**Task goal**
Without the pictures, give every record again exactly.

**Records to process**
= = =

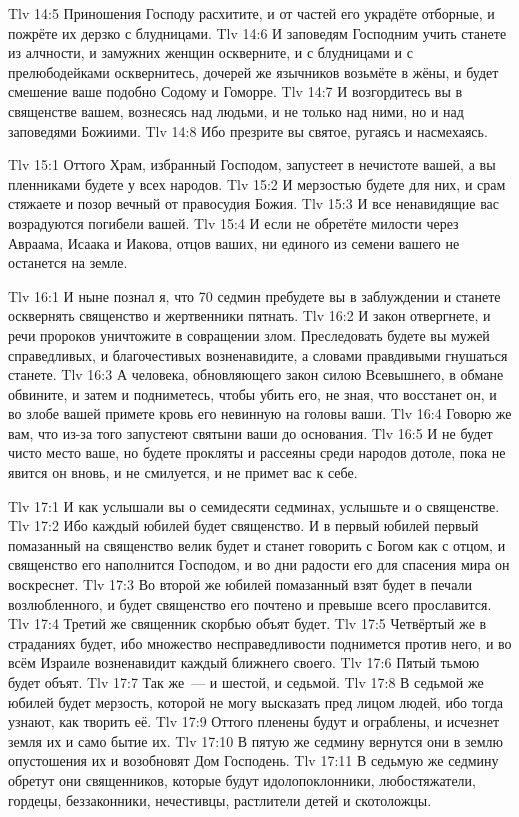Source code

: \vs Tlv 14:5
Приношения Господу расхитите, и от частей его украдёте отборные,
и пожрёте их дерзко с блудницами.
\vs Tlv 14:6
И заповедям Господним учить станете из алчности,
и замужних женщин оскверните,
и с блудницами и с прелюбодейками осквернитесь,
дочерей же язычников возьмёте в жёны,
и будет смешение ваше подобно Содому и Гоморре.
\vs Tlv 14:7
И возгордитесь вы в священстве вашем, вознесясь над людьми,
и не только над ними, но и над заповедями Божиими.
\vs Tlv 14:8
Ибо презрите вы святое, ругаясь и насмехаясь.
 
\vs Tlv 15:1
Оттого Храм, избранный Господом, запустеет в нечистоте вашей,
а вы пленниками будете у всех народов.
\vs Tlv 15:2
И мерзостью будете для них, и срам стяжаете и позор вечный
от правосудия Божия.
\vs Tlv 15:3
И все ненавидящие вас возрадуются погибели вашей.
\vs Tlv 15:4
И если не обретёте милости через Авраама, Исаака и Иакова,
отцов ваших, ни единого из семени вашего не останется на земле.

\vs Tlv 16:1
И ныне познал я, что 70 седмин пребудете вы в заблуждении
и станете осквернять священство и жертвенники пятнать.
\vs Tlv 16:2
И закон отвергнете, и речи пророков уничтожите в совращении злом.
Преследовать будете вы мужей справедливых, и благочестивых возненавидите,
а словами правдивыми гнушаться станете.
\vs Tlv 16:3
А человека, обновляющего закон силою Всевышнего,
в обмане обвините, и затем и подниметесь, чтобы убить его, не зная,
что восстанет он, и во злобе вашей примете кровь его невинную на головы ваши.
\vs Tlv 16:4
Говорю же вам, что из-за того запустеют святыни ваши до основания.
\vs Tlv 16:5
И не будет чисто место ваше, но будете прокляты
и рассеяны среди народов дотоле, пока не явится он вновь,
и не смилуется, и не примет вас к себе.

\vs Tlv 17:1
И как услышали вы о семидесяти седминах, услышьте и о
священстве.
\vs Tlv 17:2
Ибо каждый юбилей будет священство.
И в первый юбилей первый помазанный
на священство велик будет и станет говорить с Богом как с отцом,
и священство его наполнится Господом, и во дни радости его для спасения мира
он воскреснет.
\vs Tlv 17:3
Во второй же юбилей помазанный взят будет в печали возлюбленного,
и будет священство его почтено и превыше всего прославится.
\vs Tlv 17:4
Третий же священник скорбью объят будет.
\vs Tlv 17:5
Четвёртый же в страданиях будет,
ибо множество несправедливости поднимется против него,
и во всём Израиле возненавидит каждый ближнего своего.
\vs Tlv 17:6
Пятый тьмою будет объят.
\vs Tlv 17:7
Так же~--- и шестой, и седьмой.
\vs Tlv 17:8
В седьмой же юбилей будет мерзость,
которой не могу высказать пред лицом людей,
ибо тогда узнают, как творить её.
\vs Tlv 17:9
Оттого пленены будут и ограблены, и исчезнет земля их и само бытие их.
\vs Tlv 17:10
В пятую же седмину вернутся они в землю опустошения
их и возобновят Дом Господень.
\vs Tlv 17:11
В седьмую же седмину обретут они священников,
которые будут идолопоклонники, любостяжатели, гордецы,
беззаконники, нечестивцы, растлители детей и скотоложцы.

= = =

**Solution to this exercise**
Source code

: \vs Tlv 14:5
Приношения Господу расхитите, и от частей его украдёте отборные,
и пожрёте их дерзко с блудницами.
\vs Tlv 14:6
И заповедям Господним учить станете из алчности,
и замужних женщин оскверните,
и с блудницами и с прелюбодейками осквернитесь,
дочерей же язычников возьмёте в жёны,
и будет смешение ваше подобно Содому и Гоморре.
\vs Tlv 14:7
И возгордитесь вы в священстве вашем, вознесясь над людьми,
и не только над ними, но и над заповедями Божиими.
\vs Tlv 14:8
Ибо презрите вы святое, ругаясь и насмехаясь.
 
\vs Tlv 15:1
Оттого Храм, избранный Господом, запустеет в нечистоте вашей,
а вы пленниками будете у всех народов.
\vs Tlv 15:2
И мерзостью будете для них, и срам стяжаете и позор вечный
от правосудия Божия.
\vs Tlv 15:3
И все ненавидящие вас возрадуются погибели вашей.
\vs Tlv 15:4
И если не обретёте милости через Авраама, Исаака и Иакова,
отцов ваших, ни единого из семени вашего не останется на земле.

\vs Tlv 16:1
И ныне познал я, что 70 седмин пребудете вы в заблуждении
и станете осквернять священство и жертвенники пятнать.
\vs Tlv 16:2
И закон отвергнете, и речи пророков уничтожите в совращении злом.
Преследовать будете вы мужей справедливых, и благочестивых возненавидите,
а словами правдивыми гнушаться станете.
\vs Tlv 16:3
А человека, обновляющего закон силою Всевышнего,
в обмане обвините, и затем и подниметесь, чтобы убить его, не зная,
что восстанет он, и во злобе вашей примете кровь его невинную на головы ваши.
\vs Tlv 16:4
Говорю же вам, что из-за того запустеют святыни ваши до основания.
\vs Tlv 16:5
И не будет чисто место ваше, но будете прокляты
и рассеяны среди народов дотоле, пока не явится он вновь,
и не смилуется, и не примет вас к себе.

\vs Tlv 17:1
И как услышали вы о семидесяти седминах, услышьте и о
священстве.
\vs Tlv 17:2
Ибо каждый юбилей будет священство.
И в первый юбилей первый помазанный
на священство велик будет и станет говорить с Богом как с отцом,
и священство его наполнится Господом, и во дни радости его для спасения мира
он воскреснет.
\vs Tlv 17:3
Во второй же юбилей помазанный взят будет в печали возлюбленного,
и будет священство его почтено и превыше всего прославится.
\vs Tlv 17:4
Третий же священник скорбью объят будет.
\vs Tlv 17:5
Четвёртый же в страданиях будет,
ибо множество несправедливости поднимется против него,
и во всём Израиле возненавидит каждый ближнего своего.
\vs Tlv 17:6
Пятый тьмою будет объят.
\vs Tlv 17:7
Так же~--- и шестой, и седьмой.
\vs Tlv 17:8
В седьмой же юбилей будет мерзость,
которой не могу высказать пред лицом людей,
ибо тогда узнают, как творить её.
\vs Tlv 17:9
Оттого пленены будут и ограблены, и исчезнет земля их и само бытие их.
\vs Tlv 17:10
В пятую же седмину вернутся они в землю опустошения
их и возобновят Дом Господень.
\vs Tlv 17:11
В седьмую же седмину обретут они священников,
которые будут идолопоклонники, любостяжатели, гордецы,
беззаконники, нечестивцы, растлители детей и скотоложцы.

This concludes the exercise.